肚子上的肉是松的。
一层一层叠着,像揉皱的旧报纸。
我习惯了。
六十二岁嘛,能怎样?小区里那些同龄的老太太,跳广场舞跳得欢,可衣服一撩,谁的肚子不是堆在那儿。我自己倒不嫌弃自己,但那天体检完,医生拿着报告单看了又看,抬头看我一眼,又低头看报告。
“阿姨,您这肠道状态,真不错。”
他推了推眼镜,手指点在报告单上那几行我看不懂的数据上。
“肠壁光滑,蠕动功能良好,腹腔脂肪也控制得很好,比很多四十多岁的人都强。您平时有什么特别的保养方法吗?”
我愣了一下。
保养方法?
我想了想,有点不好意思:“就……揉肚子,算不算?”
医生眼睛亮了。
“揉腹?坚持多久了?”
“五年吧。”
“每天晚上睡觉前揉?”
“对。”
他放下报告单,冲我竖起大拇指。
“阿姨,您这个习惯太好了。您知道吗,腹部是人体第二个大脑,肠道菌群、腹腔血液循环、内脏功能,全跟它有关系。您这五年坚持下来,体检数据就是最好的证明。”
我笑了笑。
心里头有点发酸。
五年了,这个习惯是怎么养成的,只有我自己知道。
不是因为我有多讲究养生。
是因为那年,我五十七岁,差点没过去。
五年前,我五十七岁,刚退休两年。
老伴儿老周比我大五岁,那会儿已经退了好几年了,天天在家待着。我们俩住的是老小区,六楼,没电梯,上下全靠腿。

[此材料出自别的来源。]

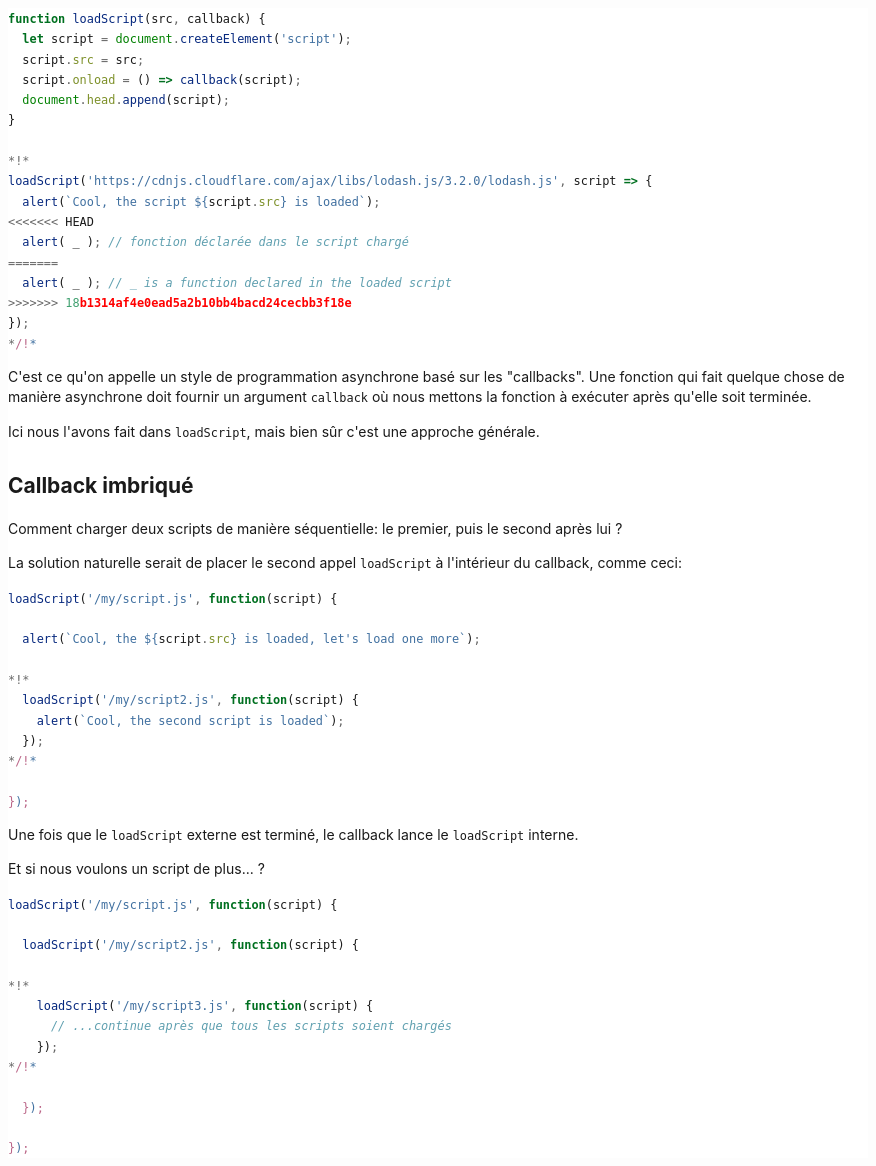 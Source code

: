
 ```js run
function loadScript(src, callback) {
  let script = document.createElement('script');
  script.src = src;
  script.onload = () => callback(script);
  document.head.append(script);
}

*!*
loadScript('https://cdnjs.cloudflare.com/ajax/libs/lodash.js/3.2.0/lodash.js', script => {
  alert(`Cool, the script ${script.src} is loaded`);
<<<<<<< HEAD
  alert( _ ); // fonction déclarée dans le script chargé
=======
  alert( _ ); // _ is a function declared in the loaded script
>>>>>>> 18b1314af4e0ead5a2b10bb4bacd24cecbb3f18e
});
*/!*
```

C'est ce qu'on appelle un style de programmation asynchrone basé sur les "callbacks". Une fonction qui fait quelque chose de manière asynchrone doit fournir un argument `callback` où nous mettons la fonction à exécuter après qu'elle soit terminée.

Ici nous l'avons fait dans `loadScript`, mais bien sûr c'est une approche générale.

## Callback imbriqué

Comment charger deux scripts de manière séquentielle: le premier, puis le second après lui ?

La solution naturelle serait de placer le second appel `loadScript` à l'intérieur du callback, comme ceci:

```js
loadScript('/my/script.js', function(script) {

  alert(`Cool, the ${script.src} is loaded, let's load one more`);

*!*
  loadScript('/my/script2.js', function(script) {
    alert(`Cool, the second script is loaded`);
  });
*/!*

});
```

Une fois que le `loadScript` externe est terminé, le callback lance le `loadScript` interne.

Et si nous voulons un script de plus... ?

```js
loadScript('/my/script.js', function(script) {

  loadScript('/my/script2.js', function(script) {

*!*
    loadScript('/my/script3.js', function(script) {
      // ...continue après que tous les scripts soient chargés
    });
*/!*

  });

});
```
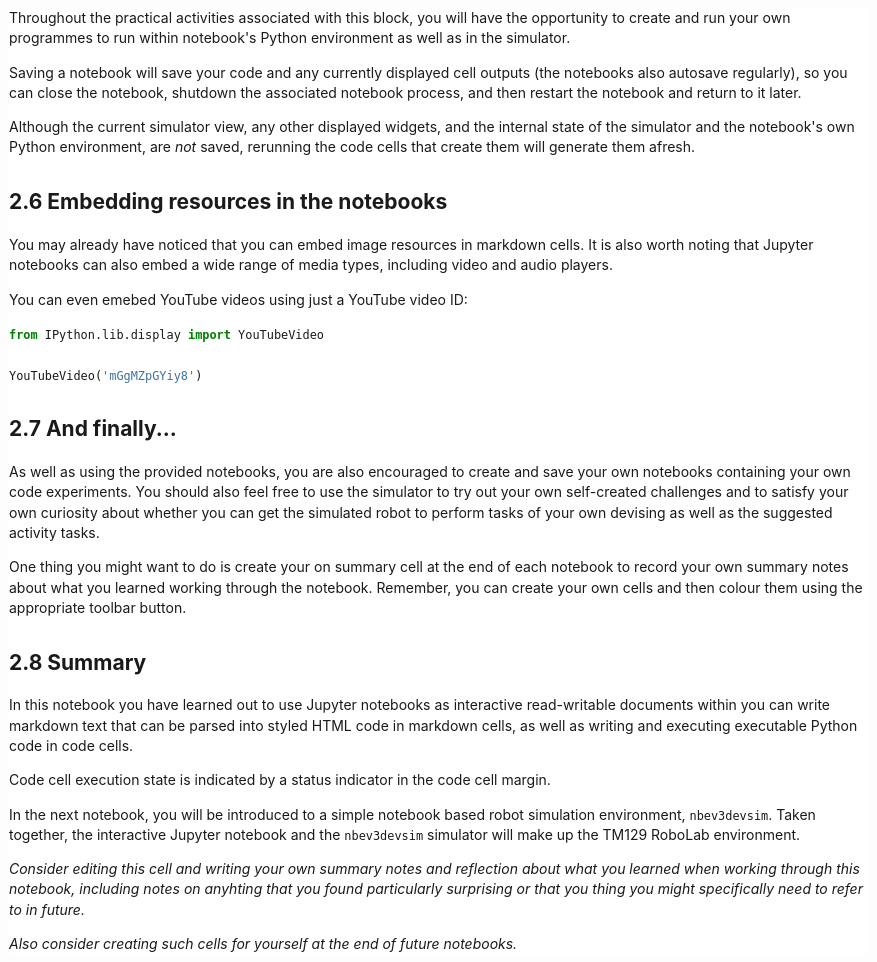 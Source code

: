 Throughout the practical activities associated with this block, you will have the opportunity to create and run your own programmes to run within notebook's Python environment as well as in the simulator.

Saving a notebook will save your code and any currently displayed cell outputs (the notebooks also autosave regularly), so you can close the notebook, shutdown the associated notebook process, and then restart the notebook and return to it later. 

Although the current simulator view, any other displayed widgets, and the internal state of the simulator and the notebook's own Python environment, are *not* saved, rerunning the code cells that create them will generate them afresh.


## 2.6 Embedding resources in the notebooks

You may already have noticed that you can embed image resources in markdown cells. It is also worth noting that Jupyter notebooks can also embed a wide range of media types, including video and audio players.

You can even emebed YouTube videos using just a YouTube video ID:

```python
from IPython.lib.display import YouTubeVideo

YouTubeVideo('mGgMZpGYiy8')
```

## 2.7 And finally...

As well as using the provided notebooks, you are also encouraged to create and save your own notebooks containing your own code experiments. You should also feel free to use the simulator to try out your own self-created challenges and to satisfy your own curiosity about whether you can get the simulated robot to perform tasks of your own devising as well as the suggested activity tasks.

One thing you might want to do is create your on summary cell at the end of each notebook to record your own summary notes about what you learned working through the notebook. Remember, you can create your own cells and then colour them using the appropriate toolbar button.


## 2.8 Summary

In this notebook you have learned out to use Jupyter notebooks as interactive read-writable documents within you can write markdown text that can be parsed into styled HTML code in markdown cells, as well as writing and executing executable Python code in code cells.

Code cell execution state is indicated by a status indicator in the code cell margin.

In the next notebook, you will be introduced to a simple notebook based robot simulation environment, `nbev3devsim`. Taken together, the interactive Jupyter notebook and the `nbev3devsim` simulator will make up the TM129 RoboLab environment.


*Consider editing this cell and writing your own summary notes and reflection about what you learned when working through this notebook, including notes on anyhting that you found particularly surprising or that you thing you might specifically need to refer to in future.*

*Also consider creating such cells for yourself at the end of future notebooks.*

老周不爱动,退休后更不爱动,天天窝在沙发上看电视,茶几上摆着烟灰缸,烟一根接一根地抽,抽得满屋子都是味儿。
我说过他多少回了,没用。
他脾气倔,说急了就瞪眼。
“抽一辈子了,现在让我戒?你不如让我别活了。”
我不想跟他吵,吵了也没用。
那时候我身体开始出毛病。
先是便秘,好几天上不了一次厕所,肚子胀得跟鼓似的,硬邦邦的,按一下都疼。然后开始失眠,躺床上翻来覆去睡不着,脑子里乱糟糟的,想些有的没的。
有时候想年轻时候的事,想我当年在厂里上班的日子,想我爹妈还在的时候,想我儿子小时候的样子。
想着想着,天就亮了。
白天没精神,浑身没劲儿,脸色蜡黄,嘴唇发白。老周看我这样,也不多问,就说一句“你上医院看看呗”,然后继续看他的电视。
我自己去了社区医院,医生说是肠胃功能紊乱,开了点药,吃了一阵子,好是好了点,但药一停又犯。后来换了个医生,那医生是个四十多岁的女的,说话挺实在。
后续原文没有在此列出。